You can call Trump a lot of things, but stupid isn't one of them.


> Human beings fall into four basic categories: the helpless, the intelligent, the bandit and the stupid. (The four categories are H, I, B, S.)

According to the source article, he would clearly be a Bandit ... in combination with the other categories.


I'm sure he would say he isn't stupid, but that's part of the problem. No one is intelligent in all domains (contrary to the article, I'm afraid); Trump's intelligence lies in speaking convincingly to a portion of the population, which at least in November 2016 and November 2024 constituted a majority of voters who actually voted. But when it comes to economics (consider: tariffs, but also inflation and the need for scientific research to sustain our economy), science (especially medicine, in view of his choice of Lysenko Jr), world politics (doing things which push former allies away, sometimes even in the direction of China), negotiating (he's like an amateur chess player who sees a chance to take his opponent's pawn without noticing that this allows the opponent to take his rook), psychology (complete befuddlement when dealing with people like Putin, Xi and the Dear Leader), law (seeing solid cases against his personal enemies where there is no evidence, much less a real case), and...

I could go on. My point is that Trump is really only smart in one area, which he thinks makes him smart in all areas. He isn't: he's dumb in those other domains.


I often tell people without irony that laziness is my super power. Laziness motivates me to put my efforts into finding ways of getting things done with less effort, to the endless annoyance of those around me who work a lot harder than I do.

> One must beware of anyone who is both stupid and hardworking

Oh, so true.


Larry Wall: 3 great virtues of a programmer are Laziness, Impatience and Hubris.

Which is both a joke (turning virtue on its head) and kinda true, in that laziness makes you automate things, impatience spurs you to make things faster, and hubris spurs you to make sure that they work.


I’ve always seen the hubris as an essential component of doing things “you didn’t know you couldn’t do.” A lot of great ideas are discounted as impossible and it takes hubris to fly in the face of that perceived impossibility. I reckon most of the time it doesn’t work out and the pessimism was warranted—but those times it does work out make up for it.


I would have expanded on the hubris part. When your laziness and impatience cause you to create something to save you time and effort, your creation will not work the first time (ironclad rule). But hubris makes you think that a little easy tweaking will fix your creation. And hubris fails you every single time, because the "little easy tweaking" eventually turns into a lot of hard work, not to mention hair pulling.

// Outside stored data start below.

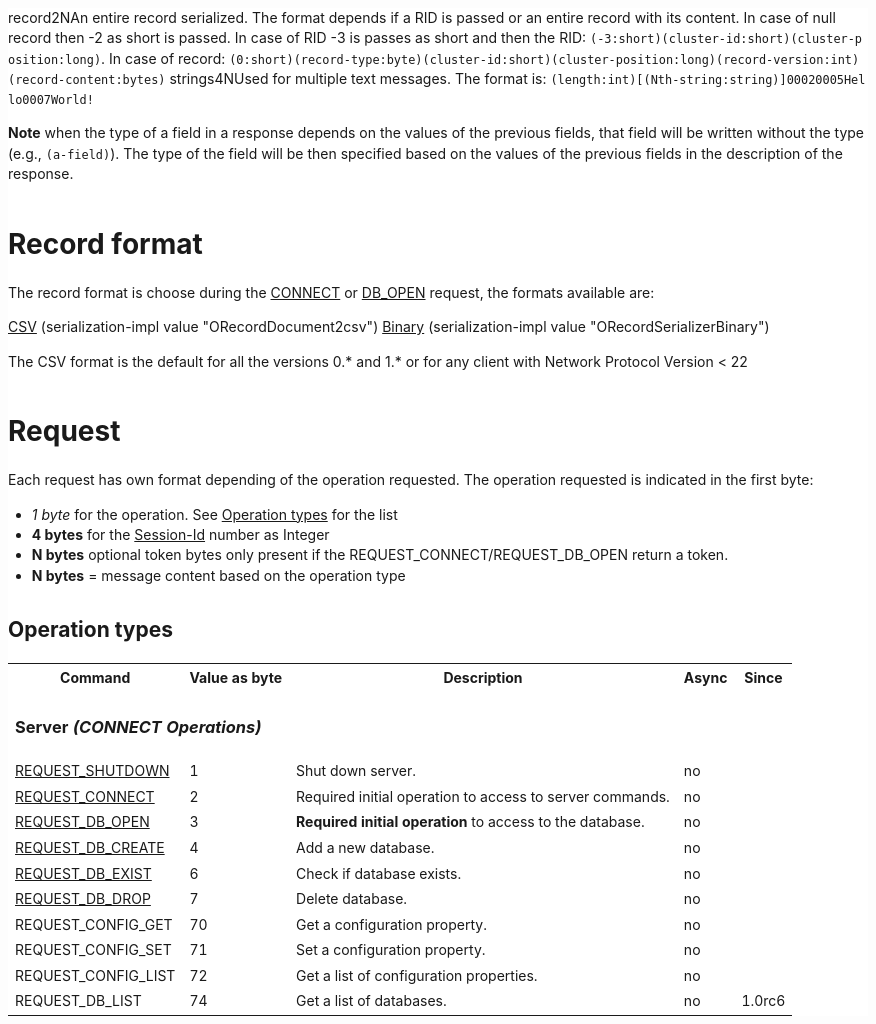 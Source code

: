 <tr><th>record</th><td>2</td><td>N</td><td>An entire record serialized. The format depends if a RID is passed or an entire record with its content. In case of null record then -2 as short is passed. In case of RID -3 is passes as short and then the RID: <code>(-3:short)(cluster-id:short)(cluster-position:long)</code>. In case of record: <code>(0:short)(record-type:byte)(cluster-id:short)(cluster-position:long)(record-version:int)(record-content:bytes)</code></td><td></td></tr>
<tr><th>strings</th><td>4</td><td>N</td><td>Used for multiple text messages. The format is: <code>(length:int)[(Nth-string:string)]</code></td><td><code>00020005Hello0007World!</code></td></tr>
</tbody>
</table>

**Note** when the type of a field in a response depends on the values of the previous fields, that field will be written without the type (e.g., `(a-field)`). The type of the field will be then specified based on the values of the previous fields in the description of the response.

# Record format
The record format is choose during the [CONNECT](#request_connect) or [DB_OPEN](#request_db_open) request, the formats available are:

[CSV](Record-CSV-Serialization.md) (serialization-impl value "ORecordDocument2csv")
[Binary](Record-Schemaless-Binary-Serialization.md) (serialization-impl value "ORecordSerializerBinary")

The CSV format is the default for all the versions 0.* and 1.* or for any client with Network Protocol Version < 22

# Request

Each request has own format depending of the operation requested. The operation requested is indicated in the first byte:
- *1 byte* for the operation. See [Operation types](#Operation_types) for the list
- **4 bytes** for the [Session-Id](#session-id) number as Integer
- **N bytes** optional token bytes only present if the REQUEST_CONNECT/REQUEST_DB_OPEN return a token.
- **N bytes** = message content based on the operation type

## Operation types

<table>
<tr><th>Command</th><th>Value as byte</th><th>Description</th><th>Async</th><th>Since</th></tr>

<tr><td colspan="5"><h3>Server <i>(CONNECT Operations)</i></h3></td></tr>
<tr><td><a href="#request_shutdown">REQUEST_SHUTDOWN</a></td><td>1</td><td>Shut down server.</td><td>no</td><td></td></tr>
<tr><td><a href="#request_connect">REQUEST_CONNECT</a></td><td>2</td><td>Required initial operation</b> to access to server commands.</td><td>no</td><td></td></tr>
<tr><td><a href="#request_db_open">REQUEST_DB_OPEN</a></td><td>3</td><td><b>Required initial operation</b> to access to the database.</td><td>no</td><td></td></tr>
<tr><td><a href="#request_db_create">REQUEST_DB_CREATE</a></td><td>4</td><td>Add a new database.</td><td>no</td><td></td></tr>
<tr><td><a href="#request_db_exist">REQUEST_DB_EXIST</a></td><td>6</td><td>Check if database exists.</td><td>no</td><td></td></tr>
<tr><td><a href="#request_db_drop">REQUEST_DB_DROP</a></td><td>7</td><td>Delete database.</td><td>no</td><td></td></tr>
<tr><td>REQUEST_CONFIG_GET</td><td>70</td><td>Get a configuration property.</td><td>no</td><td></td></tr>
<tr><td>REQUEST_CONFIG_SET</td><td>71</td><td>Set a configuration property.</td><td>no</td><td></td></tr>
<tr><td>REQUEST_CONFIG_LIST</td><td>72</td><td>Get a list of configuration properties.</td><td>no</td><td></td></tr>
<tr><td>REQUEST_DB_LIST<td>74</td><td>Get a list of databases.</td><td>no</td><td>1.0rc6</td></tr>
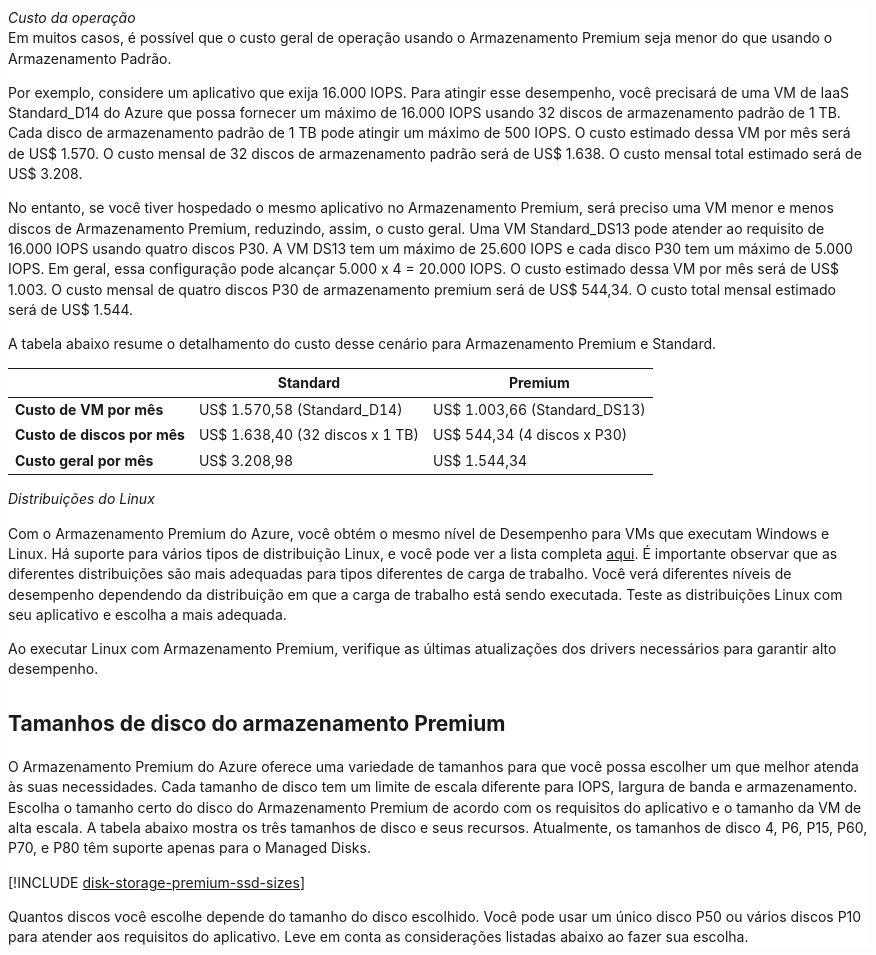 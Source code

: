 *Custo da operação*  
Em muitos casos, é possível que o custo geral de operação usando o Armazenamento Premium seja menor do que usando o Armazenamento Padrão.

Por exemplo, considere um aplicativo que exija 16.000 IOPS. Para atingir esse desempenho, você precisará de uma VM de IaaS Standard\_D14 do Azure que possa fornecer um máximo de 16.000 IOPS usando 32 discos de armazenamento padrão de 1 TB. Cada disco de armazenamento padrão de 1 TB pode atingir um máximo de 500 IOPS. O custo estimado dessa VM por mês será de US$ 1.570. O custo mensal de 32 discos de armazenamento padrão será de US$ 1.638. O custo mensal total estimado será de US$ 3.208.

No entanto, se você tiver hospedado o mesmo aplicativo no Armazenamento Premium, será preciso uma VM menor e menos discos de Armazenamento Premium, reduzindo, assim, o custo geral. Uma VM Standard\_DS13 pode atender ao requisito de 16.000 IOPS usando quatro discos P30. A VM DS13 tem um máximo de 25.600 IOPS e cada disco P30 tem um máximo de 5.000 IOPS. Em geral, essa configuração pode alcançar 5.000 x 4 = 20.000 IOPS. O custo estimado dessa VM por mês será de US$ 1.003. O custo mensal de quatro discos P30 de armazenamento premium será de US$ 544,34. O custo total mensal estimado será de US$ 1.544.

A tabela abaixo resume o detalhamento do custo desse cenário para Armazenamento Premium e Standard.

| &nbsp; | **Standard** | **Premium** |
| --- | --- | --- |
| **Custo de VM por mês** |US$ 1.570,58 (Standard\_D14) |US$ 1.003,66 (Standard\_DS13) |
| **Custo de discos por mês** |US$ 1.638,40 (32 discos x 1 TB) |US$ 544,34 (4 discos x P30) |
| **Custo geral por mês** |US$ 3.208,98 |US$ 1.544,34 |

*Distribuições do Linux*  

Com o Armazenamento Premium do Azure, você obtém o mesmo nível de Desempenho para VMs que executam Windows e Linux. Há suporte para vários tipos de distribuição Linux, e você pode ver a lista completa [aqui](../articles/virtual-machines/linux/endorsed-distros.md?toc=%2fazure%2fvirtual-machines%2flinux%2ftoc.json). É importante observar que as diferentes distribuições são mais adequadas para tipos diferentes de carga de trabalho. Você verá diferentes níveis de desempenho dependendo da distribuição em que a carga de trabalho está sendo executada. Teste as distribuições Linux com seu aplicativo e escolha a mais adequada.

Ao executar Linux com Armazenamento Premium, verifique as últimas atualizações dos drivers necessários para garantir alto desempenho.

## <a name="premium-storage-disk-sizes"></a>Tamanhos de disco do armazenamento Premium

O Armazenamento Premium do Azure oferece uma variedade de tamanhos para que você possa escolher um que melhor atenda às suas necessidades. Cada tamanho de disco tem um limite de escala diferente para IOPS, largura de banda e armazenamento. Escolha o tamanho certo do disco do Armazenamento Premium de acordo com os requisitos do aplicativo e o tamanho da VM de alta escala. A tabela abaixo mostra os três tamanhos de disco e seus recursos. Atualmente, os tamanhos de disco 4, P6, P15, P60, P70, e P80 têm suporte apenas para o Managed Disks.

[!INCLUDE [disk-storage-premium-ssd-sizes](disk-storage-premium-ssd-sizes.md)]

Quantos discos você escolhe depende do tamanho do disco escolhido. Você pode usar um único disco P50 ou vários discos P10 para atender aos requisitos do aplicativo. Leve em conta as considerações listadas abaixo ao fazer sua escolha.
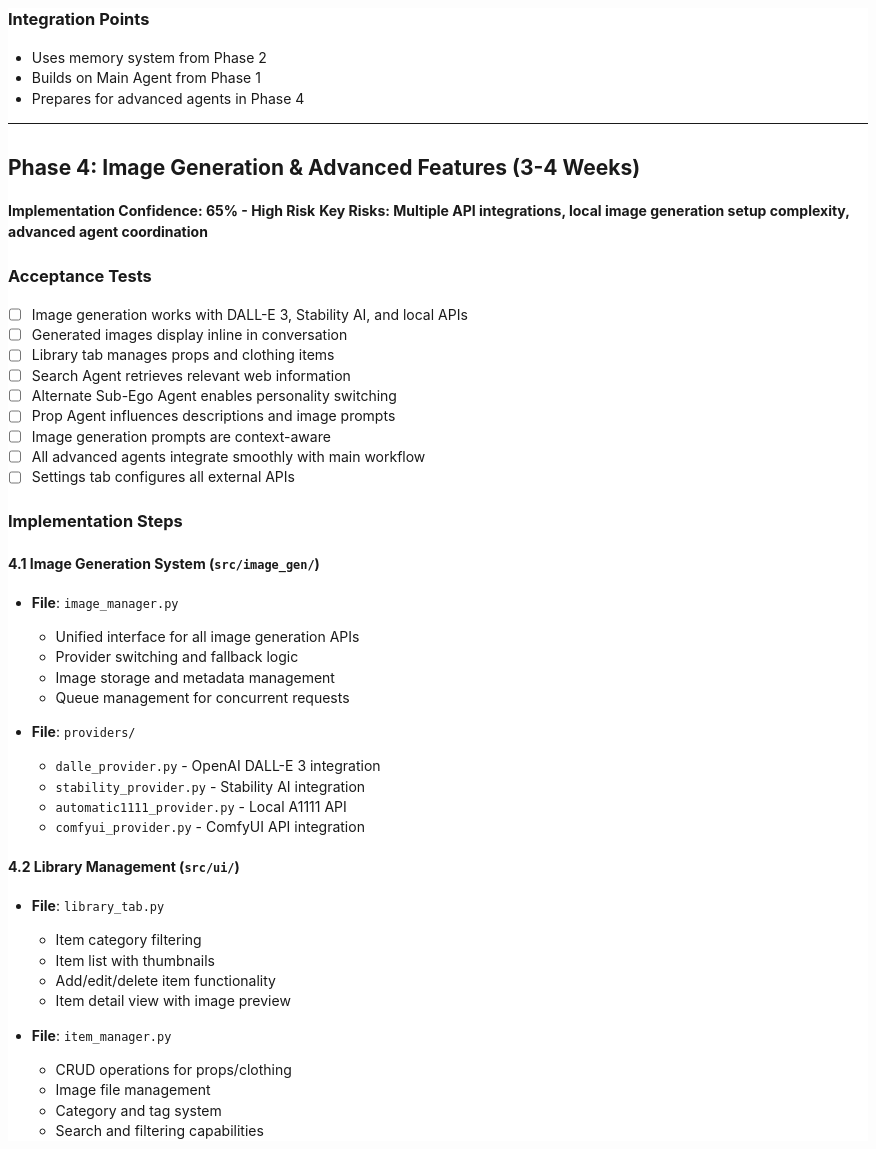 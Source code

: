 ### Integration Points
- Uses memory system from Phase 2
- Builds on Main Agent from Phase 1
- Prepares for advanced agents in Phase 4

---

## Phase 4: Image Generation & Advanced Features (3-4 Weeks)
**Implementation Confidence: 65% - High Risk**
**Key Risks: Multiple API integrations, local image generation setup complexity, advanced agent coordination**

### Acceptance Tests
- [ ] Image generation works with DALL-E 3, Stability AI, and local APIs
- [ ] Generated images display inline in conversation
- [ ] Library tab manages props and clothing items
- [ ] Search Agent retrieves relevant web information
- [ ] Alternate Sub-Ego Agent enables personality switching
- [ ] Prop Agent influences descriptions and image prompts
- [ ] Image generation prompts are context-aware
- [ ] All advanced agents integrate smoothly with main workflow
- [ ] Settings tab configures all external APIs

### Implementation Steps

#### 4.1 Image Generation System (`src/image_gen/`)
- **File**: `image_manager.py`
  - Unified interface for all image generation APIs
  - Provider switching and fallback logic
  - Image storage and metadata management
  - Queue management for concurrent requests

- **File**: `providers/`
  - `dalle_provider.py` - OpenAI DALL-E 3 integration
  - `stability_provider.py` - Stability AI integration
  - `automatic1111_provider.py` - Local A1111 API
  - `comfyui_provider.py` - ComfyUI API integration

#### 4.2 Library Management (`src/ui/`)
- **File**: `library_tab.py`
  - Item category filtering
  - Item list with thumbnails
  - Add/edit/delete item functionality
  - Item detail view with image preview

- **File**: `item_manager.py`
  - CRUD operations for props/clothing
  - Image file management
  - Category and tag system
  - Search and filtering capabilities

(I'm working right now on a problem my hubris caused me; a variable stored in a database seems to have different values depending on what part of my code it is queried from. Days I've spent trying to understand what's going on...)


Laziness leads us to conserve resources, and impatience to "save time" (which is a resource, but of a unique nature).

Pride also leads us to make our work more robust, so that it "always works well."

Thus, two fundamental principles are respected: optimization and robustness.

Is your problem related to various parts of the code being in distinct transactions? Can you try a version having all parts commiting then immediately synchronizing with each other, then SELECT'ing?


I found a fix to the problem, although I never quite pinned down why it was necessary. It wasn't a commit problem, but rather had to do with two objects pointing to the same third object as its "parent", whereas the third object only pointed to one of those other two objects as its "daughter". When queried from either object about the third object's daughter, it gave an answer pointing to that object, despite the parent pointing to just one of the two objects. The fix was to make the non-owned object point to a different owner. But I still am not clear why that was necessary.


“HLADE’S LAW:

If you have a difficult task give it to a lazy man — he will find an easier way to do it.”

― Arthur Bloch


That amount of wisdom can only come with boatloads of experience. Those are words to live by.